В большинстве мастерских, расположенных в старой части Москвы, часто собирались разношерстные компании. Как правило, это происходило после выставок, открытий или закрытий всевозможных художественных экспозиций. Успех или творческие неудачи должны были быть «выговорены» в кругу друзей. Там же за нехитрой снедью обсуждались планы проведения популярных тогда групповых выставок и творческих поездок по стране. Собирались такие компании и у нас в большой, с высокими потолками и полами из широченных досок комнате. Мебели в ней почти не было, и десять – пятнадцать человек свободно растворялись в кубатуре интерьера. Очень хорошо было при открытых окнах летними вечерами. Шум огромного города полностью исчезал, уступая место благоговейной тишине. Звуки от движения машин застревали на расположенной ниже Солянке.

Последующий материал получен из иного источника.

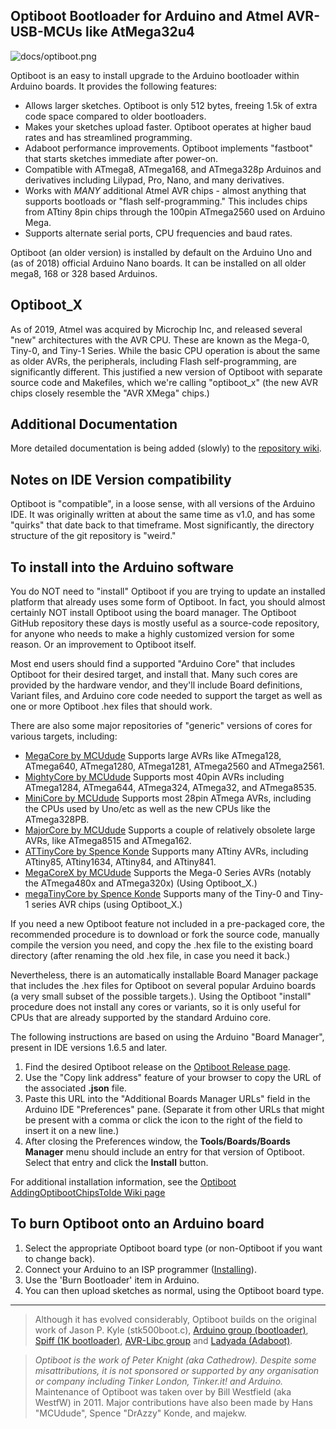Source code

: ## Optiboot Bootloader for Arduino and Atmel AVR-USB-MCUs like AtMega32u4 ##

![docs/optiboot.png](docs/optiboot.png)

Optiboot is an easy to install upgrade to the Arduino bootloader within Arduino boards. It provides the following features:

  * Allows larger sketches. Optiboot is only 512 bytes, freeing 1.5k of extra code space compared to older bootloaders.
  * Makes your sketches upload faster. Optiboot operates at higher baud rates and has streamlined programming.
  * Adaboot performance improvements. Optiboot implements "fastboot" that starts sketches immediate after power-on.
  * Compatible with ATmega8, ATmega168, and ATmega328p Arduinos and derivatives including Lilypad, Pro, Nano, and many derivatives.
  * Works with *MANY* additional Atmel AVR chips - almost anything that supports bootloads or "flash self-programming."  This includes chips from ATtiny 8pin chips through the 100pin ATmega2560 used on Arduino Mega.
  * Supports alternate serial ports, CPU frequencies and baud rates.

Optiboot (an older version) is installed by default on the Arduino Uno and (as of 2018) official Arduino Nano boards.  It can be installed on all older mega8, 168 or 328 based Arduinos.

## Optiboot_X
As of 2019, Atmel was acquired by Microchip Inc, and released several "new" architectures with the AVR CPU.  These are known as the Mega-0, Tiny-0, and Tiny-1 Series.  While the basic CPU operation is about the same as older AVRs, the peripherals, including Flash self-programming, are significantly different.  This justified a new version of Optiboot with separate source code and Makefiles, which we're calling "optiboot_x" (the new AVR chips closely resemble the "AVR XMega" chips.)

## Additional Documentation
More detailed documentation is being added (slowly) to the [repository wiki](https://github.com/Optiboot/optiboot/wiki).

## Notes on IDE Version compatibility
Optiboot is "compatible", in a loose sense, with all versions of the Arduino IDE.  It was originally written at about the same time as v1.0, and has some "quirks" that date back to that timeframe.  Most significantly, the directory structure of the git repository is "weird."

## To install into the Arduino software ##
You do NOT need to "install" Optiboot if you are trying to update an installed platform that already uses some form of Optiboot.  In fact, you should almost certainly NOT install Optiboot using the board manager.
The Optiboot GitHub repository these days is mostly useful as a source-code repository, for anyone who needs to make a highly customized version for some reason.  Or an improvement to Optiboot itself.

Most end users should find a supported "Arduino Core" that includes Optiboot for their desired target, and install that.  Many such cores are provided by the hardware vendor, and they'll include Board definitions, Variant files, and Arduino core code needed to support the target as well as one or more Optiboot .hex files that should work.

There are also some major repositories of "generic" versions of cores for various targets, including:

  * [MegaCore by MCUdude](https://github.com/MCUdude/MegaCore) Supports large AVRs like ATmega128, ATmega640, ATmega1280, ATmega1281, ATmega2560 and ATmega2561.
  * [MightyCore by MCUdude](https://github.com/MCUdude/MightyCore) Supports most 40pin AVRs including ATmega1284, ATmega644, ATmega324, ATmega32, and ATmega8535.
  * [MiniCore by MCUdude](https://github.com/MCUdude/MiniCore) Supports most 28pin ATmega AVRs, including the CPUs used by Uno/etc as well as the new CPUs like the ATmega328PB.
  * [MajorCore by MCUdude](https://github.com/MCUdude/MajorCore) Supports a couple of relatively obsolete large AVRs, like ATmega8515 and ATmega162.
  * [ATTinyCore by Spence Konde](https://github.com/SpenceKonde/ATTinyCore) Supports many ATtiny AVRs, including ATtiny85, ATtiny1634, ATtiny84, and ATtiny841.
  * [MegaCoreX by MCUdude](https://github.com/MCUdude/MegaCoreX) Supports the Mega-0 Series AVRs (notably the ATmega480x and ATmega320x) (Using Optiboot_X.)
  * [megaTinyCore by Spence Konde](https://github.com/SpenceKonde/megaTinyCore) Supports many of the Tiny-0 and Tiny-1 series AVR chips (using Optiboot_X.)


If you need a new Optiboot feature not included in a pre-packaged core, the recommended procedure is to download or fork the source code, manually compile the version you need, and copy the .hex file to the existing board directory (after renaming the old .hex file, in case you need it back.)

Nevertheless, there is an automatically installable Board Manager package that includes the .hex files for Optiboot on several popular Arduino boards (a very small subset of the possible targets.). Using the Optiboot "install" procedure does not install any cores or variants, so it is only useful for CPUs that are already supported by the standard Arduino core.

The following instructions are based on using the Arduino "Board Manager", present in IDE versions 1.6.5 and later.

  1. Find the desired Optiboot release on the [Optiboot Release page](https://github.com/Optiboot/optiboot/releases).
  2. Use the "Copy link address" feature of your browser to copy the URL of the associated **.json** file.
  3. Paste this URL into the "Additional Boards Manager URLs" field in the Arduino IDE "Preferences" pane. (Separate it from other URLs that might be present with a comma or click the icon to the right of the field to insert it on a new line.)
  4. After closing the Preferences window, the **Tools/Boards/Boards Manager** menu should include an entry for that version of Optiboot.  Select that entry and click the **Install** button.

For additional installation information, see the [Optiboot AddingOptibootChipsToIde Wiki page](https://github.com/Optiboot/optiboot/wiki/AddingOptibootChipsToIde)


<!---
  1. Download the latest using Git or the Zip download feature of GitHub.  If you download as a zip, also extract it.
  2. You will need to be using a recent version of the [Arduino environment](http://arduino.cc), version 18 or later.
  3. Create a 'hardware' directory inside your sketches folder.
  4. Copy the optiboot directory into the hardware directory.
  5. Restart the Arduino software. New boards will appear in the Tools>Board menu.
--->

## To burn Optiboot onto an Arduino board ##
  1. Select the appropriate Optiboot board type (or non-Optiboot if you want to change back).
  2. Connect your Arduino to an ISP programmer ([Installing](https://github.com/Optiboot/optiboot/wiki/InstallingOnChips)).
  3. Use the 'Burn Bootloader' item in Arduino.
  4. You can then upload sketches as normal, using the Optiboot board type.

----

> Although it has evolved considerably, Optiboot builds on the original work of Jason P. Kyle (stk500boot.c), [Arduino group (bootloader)](http://arduino.cc), [Spiff (1K bootloader)](http://spiffie.org/know/arduino_1k_bootloader/bootloader.shtml), [AVR-Libc group](http://nongnu.org/avr-libc) and [Ladyada (Adaboot)](http://www.ladyada.net/library/arduino/bootloader.html).

> _Optiboot is the work of Peter Knight (aka Cathedrow). Despite some misattributions, it is not sponsored or supported by any organisation or company including Tinker London, Tinker.it! and Arduino._  
> Maintenance of Optiboot was taken over by Bill Westfield (aka WestfW) in 2011.
> Major contributions have also been made by Hans "MCUdude", Spence "DrAzzy" Konde, and majekw.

Мы увлекались поездками по местам зарождения русских народных промыслов. На этой почве я познакомился с одним из оригинальнейших русских художников второй половины XX века – Александром Денисовичем Максимовым. Его в Союзе художников считали аранжировщиком русского лубка, но это, как оказалось, было внешним клише.
Александр Денисович был хозяином комнаты в коммуналке на первом этаже, как раз там, где дом начинал поворачивать в Астаховский переулок. Вся комната до потолка была заставлена библиотечными стеллажами, а справа под выключателем прижималась к стенке металлическая панцирная кровать со старым одеялом. Оказалось, что все стеллажи были завалены его альбомами и папками с рисунками. Они были в ледериновых или холщевых разноцветных переплетах, которые еле просматривались в тусклом свете одинокой лампочки без абажура… Несколько часов подряд мы говорили с ним о путях развития искусства, причем в основном говорил он, а я листал страницы альбомов и перебирал рисунки в папках. Рисовал он виртуозно, как никто, и обязательно делал каждый день более десятка изображений. За свою жизнь он сделал их никак не меньше ста тысяч. Максимов считал рисунок лабораторией изобразительного искусства. Позднее я узнал, что кроме этой комнаты он заполнил своими литографиями, офортами и темперными композициями большую мастерскую в Новогиреево и квартиру жены в Бескудниково. В Петропавловском переулке у него хранились только рисунки и сотни уникальных зарисовок – копий нательных наколок разного характера, которые он сделал в пятидесятые-шестидесятые годы прямо с загорающих на пляже людей. Литографированные аранжировки этих наколок наряду с аранжировками русского лубка хранятся сегодня в лучших музеях мира, включая Третьяковскую галерею.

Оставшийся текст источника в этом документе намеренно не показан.